▶ **Task to carry out**: Could you retype all of the entries exactly, without their pictures?

▶ **Data for this exercise**:
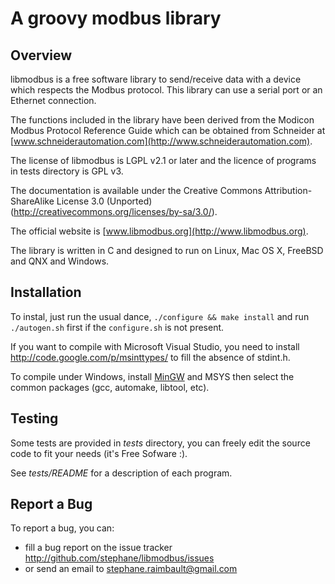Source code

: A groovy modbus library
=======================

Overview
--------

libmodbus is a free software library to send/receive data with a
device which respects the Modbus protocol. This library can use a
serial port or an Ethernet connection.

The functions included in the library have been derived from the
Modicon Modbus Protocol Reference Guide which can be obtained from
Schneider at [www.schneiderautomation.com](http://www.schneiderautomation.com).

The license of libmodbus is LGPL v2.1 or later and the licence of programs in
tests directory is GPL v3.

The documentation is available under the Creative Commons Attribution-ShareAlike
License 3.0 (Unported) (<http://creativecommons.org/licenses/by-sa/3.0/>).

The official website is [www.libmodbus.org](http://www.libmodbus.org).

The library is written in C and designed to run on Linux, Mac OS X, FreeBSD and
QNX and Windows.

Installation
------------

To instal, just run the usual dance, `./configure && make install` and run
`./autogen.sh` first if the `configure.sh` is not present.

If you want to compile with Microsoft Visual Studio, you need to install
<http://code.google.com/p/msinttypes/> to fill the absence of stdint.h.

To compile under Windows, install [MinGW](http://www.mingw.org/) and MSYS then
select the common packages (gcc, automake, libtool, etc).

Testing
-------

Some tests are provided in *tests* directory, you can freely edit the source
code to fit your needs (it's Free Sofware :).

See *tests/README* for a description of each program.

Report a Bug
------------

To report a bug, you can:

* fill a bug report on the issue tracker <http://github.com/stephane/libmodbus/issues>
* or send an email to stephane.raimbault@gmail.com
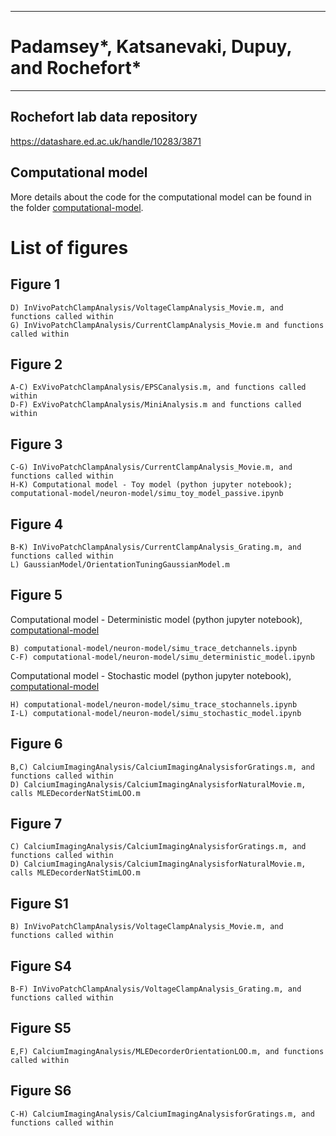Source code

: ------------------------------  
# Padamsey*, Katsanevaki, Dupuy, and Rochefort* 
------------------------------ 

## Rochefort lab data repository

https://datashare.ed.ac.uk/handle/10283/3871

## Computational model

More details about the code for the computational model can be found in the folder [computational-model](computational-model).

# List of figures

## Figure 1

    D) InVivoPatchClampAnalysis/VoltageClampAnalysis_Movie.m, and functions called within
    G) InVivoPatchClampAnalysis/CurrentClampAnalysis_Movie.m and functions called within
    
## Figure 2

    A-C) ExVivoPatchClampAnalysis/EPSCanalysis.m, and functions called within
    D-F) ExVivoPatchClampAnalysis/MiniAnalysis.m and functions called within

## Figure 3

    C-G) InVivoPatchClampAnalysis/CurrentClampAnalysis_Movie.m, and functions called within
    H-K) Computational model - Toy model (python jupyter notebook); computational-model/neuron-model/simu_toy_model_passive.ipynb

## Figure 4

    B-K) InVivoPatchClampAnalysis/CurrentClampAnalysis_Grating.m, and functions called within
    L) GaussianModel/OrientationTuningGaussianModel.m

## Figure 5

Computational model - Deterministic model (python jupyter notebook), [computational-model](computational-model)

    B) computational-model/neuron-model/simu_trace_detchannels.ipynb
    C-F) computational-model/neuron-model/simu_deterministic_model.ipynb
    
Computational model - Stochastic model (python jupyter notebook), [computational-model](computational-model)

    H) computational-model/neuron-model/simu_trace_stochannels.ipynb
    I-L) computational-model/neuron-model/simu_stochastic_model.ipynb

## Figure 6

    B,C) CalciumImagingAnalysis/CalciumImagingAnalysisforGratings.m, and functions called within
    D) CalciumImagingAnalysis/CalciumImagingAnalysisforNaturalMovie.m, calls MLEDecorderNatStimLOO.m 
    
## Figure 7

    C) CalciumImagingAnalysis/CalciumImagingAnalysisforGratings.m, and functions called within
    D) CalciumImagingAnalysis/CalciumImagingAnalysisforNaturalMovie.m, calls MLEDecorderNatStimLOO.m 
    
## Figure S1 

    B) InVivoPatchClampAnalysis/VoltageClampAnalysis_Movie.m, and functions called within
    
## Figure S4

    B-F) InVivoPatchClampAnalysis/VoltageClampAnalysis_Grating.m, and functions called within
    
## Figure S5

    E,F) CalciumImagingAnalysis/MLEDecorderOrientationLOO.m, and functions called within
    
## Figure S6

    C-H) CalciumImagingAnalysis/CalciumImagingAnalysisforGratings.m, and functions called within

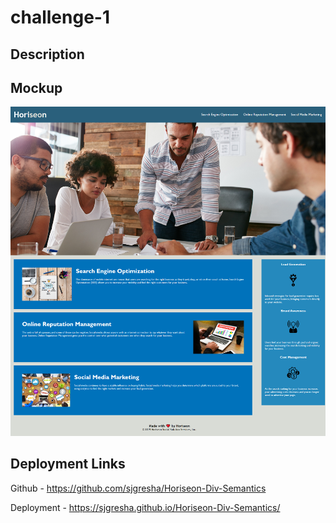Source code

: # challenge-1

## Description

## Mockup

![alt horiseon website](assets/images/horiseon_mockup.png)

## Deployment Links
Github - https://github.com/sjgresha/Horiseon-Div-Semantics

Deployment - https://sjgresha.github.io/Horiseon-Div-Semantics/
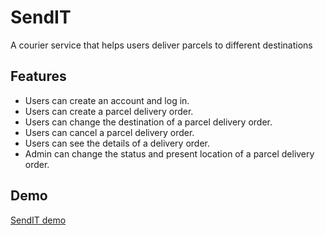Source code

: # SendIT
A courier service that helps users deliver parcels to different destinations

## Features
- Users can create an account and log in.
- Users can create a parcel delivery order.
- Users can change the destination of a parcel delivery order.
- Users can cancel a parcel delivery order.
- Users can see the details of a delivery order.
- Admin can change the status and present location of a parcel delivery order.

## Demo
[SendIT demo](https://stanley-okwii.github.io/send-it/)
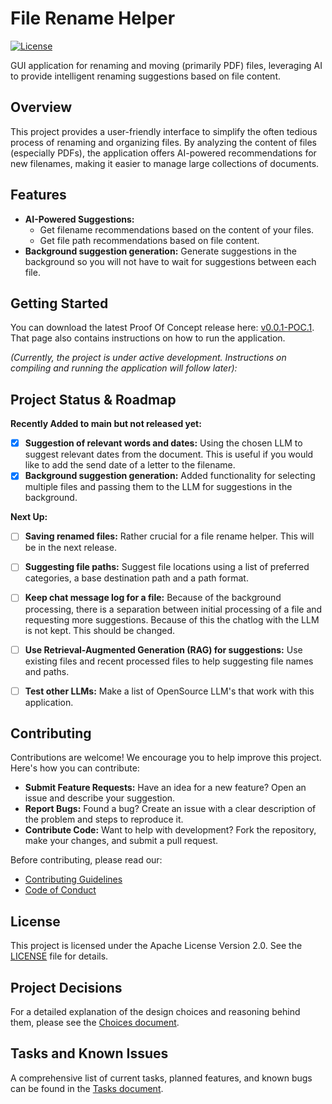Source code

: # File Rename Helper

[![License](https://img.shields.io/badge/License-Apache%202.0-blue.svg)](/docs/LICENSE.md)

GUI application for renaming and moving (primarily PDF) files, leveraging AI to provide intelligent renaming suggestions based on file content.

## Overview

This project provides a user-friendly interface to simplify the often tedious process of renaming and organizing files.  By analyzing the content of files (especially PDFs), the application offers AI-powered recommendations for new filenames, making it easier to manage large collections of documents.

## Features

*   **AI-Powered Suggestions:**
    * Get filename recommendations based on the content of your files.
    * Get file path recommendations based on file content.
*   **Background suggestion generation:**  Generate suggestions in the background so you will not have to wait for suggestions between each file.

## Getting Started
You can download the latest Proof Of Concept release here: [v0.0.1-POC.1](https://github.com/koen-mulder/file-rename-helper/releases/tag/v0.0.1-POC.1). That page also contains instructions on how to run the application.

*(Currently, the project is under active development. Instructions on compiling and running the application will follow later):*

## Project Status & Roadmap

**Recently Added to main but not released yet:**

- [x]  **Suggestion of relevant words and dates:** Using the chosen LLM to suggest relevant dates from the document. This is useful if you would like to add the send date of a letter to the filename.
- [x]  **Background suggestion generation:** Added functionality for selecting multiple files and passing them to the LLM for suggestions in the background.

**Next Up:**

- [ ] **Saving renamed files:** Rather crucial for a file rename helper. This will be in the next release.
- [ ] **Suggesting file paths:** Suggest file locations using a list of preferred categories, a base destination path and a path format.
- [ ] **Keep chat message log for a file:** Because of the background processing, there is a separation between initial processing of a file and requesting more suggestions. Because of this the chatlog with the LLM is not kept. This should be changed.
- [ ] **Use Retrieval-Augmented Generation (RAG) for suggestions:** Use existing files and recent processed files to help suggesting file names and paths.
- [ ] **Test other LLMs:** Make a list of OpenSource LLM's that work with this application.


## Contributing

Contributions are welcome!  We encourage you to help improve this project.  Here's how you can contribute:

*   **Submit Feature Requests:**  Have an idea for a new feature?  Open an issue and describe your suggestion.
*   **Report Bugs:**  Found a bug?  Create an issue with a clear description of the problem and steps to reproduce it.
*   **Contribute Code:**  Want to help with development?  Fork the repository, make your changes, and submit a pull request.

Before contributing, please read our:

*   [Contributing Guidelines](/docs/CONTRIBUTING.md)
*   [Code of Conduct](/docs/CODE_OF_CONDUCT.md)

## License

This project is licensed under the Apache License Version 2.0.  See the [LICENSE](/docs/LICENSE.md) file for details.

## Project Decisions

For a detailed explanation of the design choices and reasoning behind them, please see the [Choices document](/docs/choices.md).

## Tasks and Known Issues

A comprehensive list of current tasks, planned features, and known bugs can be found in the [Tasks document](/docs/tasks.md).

▶ **Result for this task**:
Source code

: A groovy modbus library
=======================

Overview
--------

libmodbus is a free software library to send/receive data with a
device which respects the Modbus protocol. This library can use a
serial port or an Ethernet connection.

The functions included in the library have been derived from the
Modicon Modbus Protocol Reference Guide which can be obtained from
Schneider at [www.schneiderautomation.com](http://www.schneiderautomation.com).

The license of libmodbus is LGPL v2.1 or later and the licence of programs in
tests directory is GPL v3.

The documentation is available under the Creative Commons Attribution-ShareAlike
License 3.0 (Unported) (<http://creativecommons.org/licenses/by-sa/3.0/>).

The official website is [www.libmodbus.org](http://www.libmodbus.org).

The library is written in C and designed to run on Linux, Mac OS X, FreeBSD and
QNX and Windows.

Installation
------------

To instal, just run the usual dance, `./configure && make install` and run
`./autogen.sh` first if the `configure.sh` is not present.

If you want to compile with Microsoft Visual Studio, you need to install
<http://code.google.com/p/msinttypes/> to fill the absence of stdint.h.

To compile under Windows, install [MinGW](http://www.mingw.org/) and MSYS then
select the common packages (gcc, automake, libtool, etc).

Testing
-------

Some tests are provided in *tests* directory, you can freely edit the source
code to fit your needs (it's Free Sofware :).

See *tests/README* for a description of each program.

Report a Bug
------------

To report a bug, you can:

* fill a bug report on the issue tracker <http://github.com/stephane/libmodbus/issues>
* or send an email to stephane.raimbault@gmail.com
Source code

: ------------------------------  
# Padamsey*, Katsanevaki, Dupuy, and Rochefort* 
------------------------------ 

## Rochefort lab data repository

https://datashare.ed.ac.uk/handle/10283/3871

## Computational model

More details about the code for the computational model can be found in the folder [computational-model](computational-model).

# List of figures

## Figure 1

    D) InVivoPatchClampAnalysis/VoltageClampAnalysis_Movie.m, and functions called within
    G) InVivoPatchClampAnalysis/CurrentClampAnalysis_Movie.m and functions called within
    
## Figure 2

    A-C) ExVivoPatchClampAnalysis/EPSCanalysis.m, and functions called within
    D-F) ExVivoPatchClampAnalysis/MiniAnalysis.m and functions called within

## Figure 3

    C-G) InVivoPatchClampAnalysis/CurrentClampAnalysis_Movie.m, and functions called within
    H-K) Computational model - Toy model (python jupyter notebook); computational-model/neuron-model/simu_toy_model_passive.ipynb

## Figure 4

    B-K) InVivoPatchClampAnalysis/CurrentClampAnalysis_Grating.m, and functions called within
    L) GaussianModel/OrientationTuningGaussianModel.m

## Figure 5

Computational model - Deterministic model (python jupyter notebook), [computational-model](computational-model)

    B) computational-model/neuron-model/simu_trace_detchannels.ipynb
    C-F) computational-model/neuron-model/simu_deterministic_model.ipynb
    
Computational model - Stochastic model (python jupyter notebook), [computational-model](computational-model)

    H) computational-model/neuron-model/simu_trace_stochannels.ipynb
    I-L) computational-model/neuron-model/simu_stochastic_model.ipynb

## Figure 6

    B,C) CalciumImagingAnalysis/CalciumImagingAnalysisforGratings.m, and functions called within
    D) CalciumImagingAnalysis/CalciumImagingAnalysisforNaturalMovie.m, calls MLEDecorderNatStimLOO.m 
    
## Figure 7

    C) CalciumImagingAnalysis/CalciumImagingAnalysisforGratings.m, and functions called within
    D) CalciumImagingAnalysis/CalciumImagingAnalysisforNaturalMovie.m, calls MLEDecorderNatStimLOO.m 
    
## Figure S1 

    B) InVivoPatchClampAnalysis/VoltageClampAnalysis_Movie.m, and functions called within
    
## Figure S4

    B-F) InVivoPatchClampAnalysis/VoltageClampAnalysis_Grating.m, and functions called within
    
## Figure S5

    E,F) CalciumImagingAnalysis/MLEDecorderOrientationLOO.m, and functions called within
    
## Figure S6

    C-H) CalciumImagingAnalysis/CalciumImagingAnalysisforGratings.m, and functions called within

Source code

: # challenge-1

## Description

## Mockup

![alt horiseon website](assets/images/horiseon_mockup.png)

## Deployment Links
Github - https://github.com/sjgresha/Horiseon-Div-Semantics

Deployment - https://sjgresha.github.io/Horiseon-Div-Semantics/
Source code

: # SendIT
A courier service that helps users deliver parcels to different destinations

## Features
- Users can create an account and log in.
- Users can create a parcel delivery order.
- Users can change the destination of a parcel delivery order.
- Users can cancel a parcel delivery order.
- Users can see the details of a delivery order.
- Admin can change the status and present location of a parcel delivery order.

## Demo
[SendIT demo](https://stanley-okwii.github.io/send-it/)
Source code

: # File Rename Helper

[![License](https://img.shields.io/badge/License-Apache%202.0-blue.svg)](/docs/LICENSE.md)

GUI application for renaming and moving (primarily PDF) files, leveraging AI to provide intelligent renaming suggestions based on file content.

## Overview

This project provides a user-friendly interface to simplify the often tedious process of renaming and organizing files.  By analyzing the content of files (especially PDFs), the application offers AI-powered recommendations for new filenames, making it easier to manage large collections of documents.

## Features

*   **AI-Powered Suggestions:**
    * Get filename recommendations based on the content of your files.
    * Get file path recommendations based on file content.
*   **Background suggestion generation:**  Generate suggestions in the background so you will not have to wait for suggestions between each file.

## Getting Started
You can download the latest Proof Of Concept release here: [v0.0.1-POC.1](https://github.com/koen-mulder/file-rename-helper/releases/tag/v0.0.1-POC.1). That page also contains instructions on how to run the application.

*(Currently, the project is under active development. Instructions on compiling and running the application will follow later):*

## Project Status & Roadmap

**Recently Added to main but not released yet:**

- [x]  **Suggestion of relevant words and dates:** Using the chosen LLM to suggest relevant dates from the document. This is useful if you would like to add the send date of a letter to the filename.
- [x]  **Background suggestion generation:** Added functionality for selecting multiple files and passing them to the LLM for suggestions in the background.

**Next Up:**

- [ ] **Saving renamed files:** Rather crucial for a file rename helper. This will be in the next release.
- [ ] **Suggesting file paths:** Suggest file locations using a list of preferred categories, a base destination path and a path format.
- [ ] **Keep chat message log for a file:** Because of the background processing, there is a separation between initial processing of a file and requesting more suggestions. Because of this the chatlog with the LLM is not kept. This should be changed.
- [ ] **Use Retrieval-Augmented Generation (RAG) for suggestions:** Use existing files and recent processed files to help suggesting file names and paths.
- [ ] **Test other LLMs:** Make a list of OpenSource LLM's that work with this application.


## Contributing

Contributions are welcome!  We encourage you to help improve this project.  Here's how you can contribute:

*   **Submit Feature Requests:**  Have an idea for a new feature?  Open an issue and describe your suggestion.
*   **Report Bugs:**  Found a bug?  Create an issue with a clear description of the problem and steps to reproduce it.
*   **Contribute Code:**  Want to help with development?  Fork the repository, make your changes, and submit a pull request.

Before contributing, please read our:

*   [Contributing Guidelines](/docs/CONTRIBUTING.md)
*   [Code of Conduct](/docs/CODE_OF_CONDUCT.md)

## License

This project is licensed under the Apache License Version 2.0.  See the [LICENSE](/docs/LICENSE.md) file for details.

## Project Decisions

For a detailed explanation of the design choices and reasoning behind them, please see the [Choices document](/docs/choices.md).

## Tasks and Known Issues

A comprehensive list of current tasks, planned features, and known bugs can be found in the [Tasks document](/docs/tasks.md).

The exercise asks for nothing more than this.